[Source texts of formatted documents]
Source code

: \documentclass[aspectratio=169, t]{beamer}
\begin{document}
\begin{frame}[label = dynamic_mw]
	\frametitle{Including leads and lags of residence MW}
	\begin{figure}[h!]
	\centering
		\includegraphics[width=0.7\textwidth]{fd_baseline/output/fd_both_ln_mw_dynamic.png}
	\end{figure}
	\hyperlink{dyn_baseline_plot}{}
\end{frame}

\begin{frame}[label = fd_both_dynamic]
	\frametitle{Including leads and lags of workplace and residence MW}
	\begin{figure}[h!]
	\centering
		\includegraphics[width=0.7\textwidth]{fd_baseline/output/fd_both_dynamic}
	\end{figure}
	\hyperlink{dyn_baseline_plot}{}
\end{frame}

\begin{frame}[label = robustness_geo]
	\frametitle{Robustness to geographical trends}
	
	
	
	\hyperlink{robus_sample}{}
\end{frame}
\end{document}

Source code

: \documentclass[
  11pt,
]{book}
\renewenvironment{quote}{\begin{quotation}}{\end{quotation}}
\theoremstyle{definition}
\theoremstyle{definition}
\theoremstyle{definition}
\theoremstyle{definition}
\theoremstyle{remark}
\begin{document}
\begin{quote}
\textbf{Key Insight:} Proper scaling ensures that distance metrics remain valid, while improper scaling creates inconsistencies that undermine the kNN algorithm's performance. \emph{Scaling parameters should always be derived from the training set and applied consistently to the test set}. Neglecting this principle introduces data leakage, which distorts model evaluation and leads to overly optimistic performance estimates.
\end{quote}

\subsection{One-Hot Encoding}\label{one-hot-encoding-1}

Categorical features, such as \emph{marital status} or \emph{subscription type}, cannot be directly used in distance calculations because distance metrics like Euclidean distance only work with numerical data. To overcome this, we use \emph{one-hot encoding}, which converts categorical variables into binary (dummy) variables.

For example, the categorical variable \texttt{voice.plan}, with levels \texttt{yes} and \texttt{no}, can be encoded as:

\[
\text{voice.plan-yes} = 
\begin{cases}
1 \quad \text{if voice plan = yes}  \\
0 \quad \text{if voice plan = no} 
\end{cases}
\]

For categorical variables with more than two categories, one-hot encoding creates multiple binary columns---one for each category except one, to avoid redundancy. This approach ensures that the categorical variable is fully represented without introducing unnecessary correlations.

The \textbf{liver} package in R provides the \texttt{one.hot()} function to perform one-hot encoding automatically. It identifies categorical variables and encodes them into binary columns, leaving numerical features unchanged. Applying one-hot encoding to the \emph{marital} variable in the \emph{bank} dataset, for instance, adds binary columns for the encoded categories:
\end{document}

Problem statement.
Go through the records. Copy each line where "label" appears.

Answer to this task.
\begin{frame}[label = dynamic_mw]
\begin{frame}[label = fd_both_dynamic]
\begin{frame}[label = robustness_geo]
\subsection{One-Hot Encoding}\label{one-hot-encoding-1}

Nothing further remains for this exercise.